DB2 knows when a row was changed and so therefore he (I always tend to make DB2 masculine, sorry ladies) can ensure data integrity even as he minimizes the duration of locks. With optimistic locking, DB2 releases the page (or row) locks immediately after a read operation. And if you are using row locks, DB2 releases the row lock after each FETCH, taking a new lock on a row only for a positioned update or a positioned delete.

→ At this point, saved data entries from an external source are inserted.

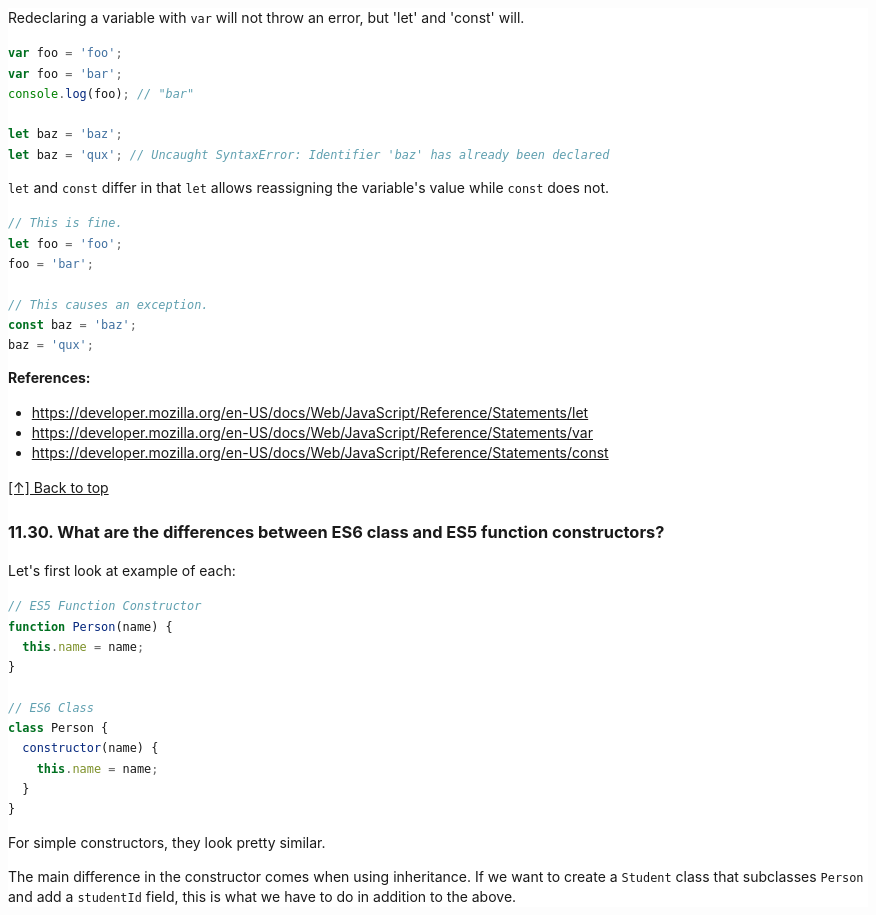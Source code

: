 Redeclaring a variable with `var` will not throw an error, but 'let' and 'const' will.

```js
var foo = 'foo';
var foo = 'bar';
console.log(foo); // "bar"

let baz = 'baz';
let baz = 'qux'; // Uncaught SyntaxError: Identifier 'baz' has already been declared
```

`let` and `const` differ in that `let` allows reassigning the variable's value while `const` does not.

```js
// This is fine.
let foo = 'foo';
foo = 'bar';

// This causes an exception.
const baz = 'baz';
baz = 'qux';
```

**References:**

- https://developer.mozilla.org/en-US/docs/Web/JavaScript/Reference/Statements/let
- https://developer.mozilla.org/en-US/docs/Web/JavaScript/Reference/Statements/var
- https://developer.mozilla.org/en-US/docs/Web/JavaScript/Reference/Statements/const

[[↑] Back to top](#js-questions)

### 11.30. What are the differences between ES6 class and ES5 function constructors?

Let's first look at example of each:

```js
// ES5 Function Constructor
function Person(name) {
  this.name = name;
}

// ES6 Class
class Person {
  constructor(name) {
    this.name = name;
  }
}
```

For simple constructors, they look pretty similar.

The main difference in the constructor comes when using inheritance. If we want to create a `Student` class that subclasses `Person` and add a `studentId` field, this is what we have to do in addition to the above.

Careful readers will have noticed that I talked about a “row change timestamp” but you may not have heard that expression before. DB2 V9 added support for automatically generated timestamp columns and if you wish to implement optimistic locking you will need to create (or alter) your tables to have a row change timestamp column, defined as follows:

NOT NULL GENERATED ALWAYS
FOR EACH ROW ON UPDATE
AS ROW CHANGE TIMESTAMP

or

NOT NULL GENERATED BY DEFAULT
FOR EACH ROW ON UPDATE
AS ROW CHANGE TIMESTAMP

For tables having a row change timestamp column, DB2 automatically populates and maintains the timestamp values for each row. Notice how the syntax is similar to the syntax used for other automatically generated DB2 values, such as sequences. DB2 will automatically generate the timestamp value for each row when the row is inserted, and modify the timestamp for each row when any column in that row is updated.

When you add a ROW CHANGE TIMESTAMP column to an existing table, the initial value for existing rows will not be immediately populated. Instead, DB2 places the table space in an advisory-REORG pending state. When you reorganize the table space, DB2 will generates the values for the ROW CHANGE TIMESTAMP column for all rows (and, of course, remove the advisory-REORG pending status).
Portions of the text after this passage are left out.